Why to use Copy Stage for single input and output.

41ranjeet · Post by **41ranjeet** » Wed Feb 06, 2013 1:07 pm

Why to use copy stage if there is only single input and output?

Case1 :If we are using copy stage from seq file(src) to seq file(tgt) and doing nothing simply sending src records to tgt .

Case2 :If we are directly sending src records to tgt without using copy stage.

Which case has the better performance and why?

Thanks.

mobashshar · Post by **mobashshar** » Wed Feb 06, 2013 2:29 pm

Please see this viewtopic.php?p=212053&sid=c442a53e4274 ... 2f93ae0167

and this
http://publib.boulder.ibm.com/infocente ... Stage.html

ray.wurlod · Post by **ray.wurlod** » Wed Feb 06, 2013 8:23 pm

Welcome aboard. The optimized job score will remove a Copy stage that does a simple transfer, so the two jobs will have identical performance. You can prevent this removal via the Force option in the Copy stage itself, but it's a pretty efficient operator and you may still not see any performance difference.

zulfi123786 · Post by **zulfi123786** » Thu Feb 07, 2013 1:13 am

There was a time, I recollect the version 7.5 days where we observed something fascinating.

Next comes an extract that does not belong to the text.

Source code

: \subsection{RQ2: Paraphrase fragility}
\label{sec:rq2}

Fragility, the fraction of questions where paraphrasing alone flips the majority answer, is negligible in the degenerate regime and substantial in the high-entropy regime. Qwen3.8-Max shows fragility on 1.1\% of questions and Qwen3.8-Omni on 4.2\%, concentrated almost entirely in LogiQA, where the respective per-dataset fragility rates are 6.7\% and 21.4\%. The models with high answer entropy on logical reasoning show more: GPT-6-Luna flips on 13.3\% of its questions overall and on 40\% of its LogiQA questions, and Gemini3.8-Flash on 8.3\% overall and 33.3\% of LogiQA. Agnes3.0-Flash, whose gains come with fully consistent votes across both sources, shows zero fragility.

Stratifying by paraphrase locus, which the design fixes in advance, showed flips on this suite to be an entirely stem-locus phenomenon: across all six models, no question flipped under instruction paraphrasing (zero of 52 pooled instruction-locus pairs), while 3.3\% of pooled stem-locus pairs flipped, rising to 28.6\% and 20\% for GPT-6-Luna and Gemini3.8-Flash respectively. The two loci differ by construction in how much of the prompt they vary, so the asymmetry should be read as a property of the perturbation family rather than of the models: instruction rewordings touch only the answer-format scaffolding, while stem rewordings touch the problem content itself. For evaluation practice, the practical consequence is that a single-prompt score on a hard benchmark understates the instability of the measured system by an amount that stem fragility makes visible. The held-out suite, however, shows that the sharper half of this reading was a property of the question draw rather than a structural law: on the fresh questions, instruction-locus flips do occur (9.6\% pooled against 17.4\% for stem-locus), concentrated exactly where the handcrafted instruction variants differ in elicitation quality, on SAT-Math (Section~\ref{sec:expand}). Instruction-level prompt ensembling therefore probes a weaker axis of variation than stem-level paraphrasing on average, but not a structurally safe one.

The job was reading from DB2 Enterprise stage and writing to Dataset whith no stage in between and the job intelligently created the dataset segment files in the resource path of DB2 node but since the dataset was supposed to be used in the down stream jobs it was taking long time to read the segment files and get the data across the network So we had to use a copy stage while creating the dataset to bypass the jobs intellect and get the segment files created on the datastage server inspite of the DB2 server.

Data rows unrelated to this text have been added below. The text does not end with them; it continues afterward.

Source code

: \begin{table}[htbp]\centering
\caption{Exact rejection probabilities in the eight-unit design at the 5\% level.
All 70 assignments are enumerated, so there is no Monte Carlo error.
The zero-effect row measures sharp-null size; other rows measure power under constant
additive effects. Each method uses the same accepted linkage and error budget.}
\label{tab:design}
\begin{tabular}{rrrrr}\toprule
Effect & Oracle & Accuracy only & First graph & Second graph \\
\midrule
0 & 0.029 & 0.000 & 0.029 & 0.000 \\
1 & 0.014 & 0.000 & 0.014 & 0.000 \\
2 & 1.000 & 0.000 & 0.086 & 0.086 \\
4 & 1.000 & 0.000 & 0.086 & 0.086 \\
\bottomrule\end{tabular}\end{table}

ray.wurlod · Post by **ray.wurlod** » Thu Feb 07, 2013 3:46 pm

Not all optimizations turn out to be optimal. The same is especially true of operator combination, which is way too aggressively done for my liking.

kduke · Post by **kduke** » Sat Feb 09, 2013 6:44 pm

There are several good reasons to use a copy stage. It is easy to add a Peak stage if you are having issues. There was an ex-IBMer I worked with and he always had copy stages in places you thought were a waste of time. He always counted on the optimizer to remove them. Another reason was to change how it partitioned the data. So sometimes something that looks harmless to remove might be doing something more than you think.

If you have a job which is so complex you need to debug it all the time then just leave the copy stages in. Right before a lookup, join or merge is always a good place to debug a job giving questionable results.

zulfi123786 · Post by **zulfi123786** » Sun Feb 10, 2013 12:13 am

I have seen One of the IBM projects where they have made it mandatory to add copy stage after each stage, though it makes no difference at run time but maintanence becomes easy when you have to add more flows to the design

41ranjeet · Post by **41ranjeet** » Mon Feb 11, 2013 1:22 pm

ray.wurlod wrote:Welcome aboard. The optimized job score will remove a Copy stage that does a simple transfer, so the two jobs will have identical performance. You can prevent this removal via the Force option in th ...

Thanks Ray for warm welcome.